Years later when I was a teller in a bank one of the customers began to talk about his early life. At the time I met the customer her was a wealthy diamond merchant. He told me how he hitch hiked from New York to Seattle to find work. I told him where I lived and how we fed many men who came by. It was fun reminiscing with him, speculating on the possibility that he just might have stopped by the farm in Kansas.

Gypsies were another story. Gypsies came by in their house wagons pulled by a couple horses. There always seemed to be a couple men along with several women. The ones who came by our place were beggars asking for eggs etc but what they really did was steal anything could. They used the divide and conquer method. They would get dad talking to one of them at the barn while one of the women talked to mom at the house while the third person did the stealing. We were always told the gypsies would steal little kids so when they came into the yard it was alert time for everyone.
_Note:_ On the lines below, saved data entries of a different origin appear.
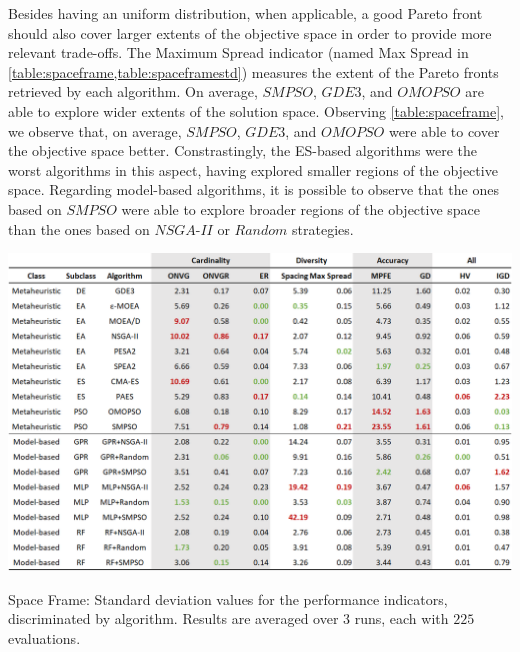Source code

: Besides having an uniform distribution, when applicable, a good Pareto front should also cover larger extents of the objective space in order to provide more relevant trade-offs. The Maximum Spread indicator (named Max Spread in \cref{table:spaceframe,table:spaceframestd}) measures the extent of the Pareto fronts retrieved by each algorithm. On average, $SMPSO$, $GDE3$, and $OMOPSO$ are able to explore wider extents of the solution space. Observing \cref{table:spaceframe}, we observe that, on average, $SMPSO$, $GDE3$, and $OMOPSO$ were able to cover the objective space better. Constrastingly, the \ac{ES}-based algorithms were the worst algorithms in this aspect, having explored smaller regions of the objective space. Regarding model-based algorithms, it is possible to observe that the ones based on $SMPSO$ were able to explore broader regions of the objective space than the ones based on $NSGA$-$II$ or $Random$ strategies. 

\begin{table}[h!]
	\centering
	\includegraphics[width=\textwidth]{Images/Evaluation/caadria/Results_Std_20190416.PNG}
	\caption[Space Frame: Standard deviations of the performance indicators results, discriminated by each algorithm]{Space Frame: Standard deviation values for the performance indicators, discriminated by algorithm. Results are averaged over $3$ runs, each with $225$ evaluations.}
	\label{table:spaceframestd}
\end{table}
I remember the time Al, Bill and I were at grandpa's house. He had a large water tank for the horses and he kept large gold fish in the tank. As kids we loved to go watch the fish. We were watching the fish when the gypsies came driving their wagon and horses up to the tank. Grandpa came out of the barn and said in a very stern voice "You kids stay on this side of the tank." We knew by his voice and manner that something was wrong so we didn't move. He walked over to talk to the gypsies. I don't know what they talked about but I heard grandpa say "You get off of this place". They looked angry but they did get into their wagon and left. That was the first time I really thought they might actually steal little kids.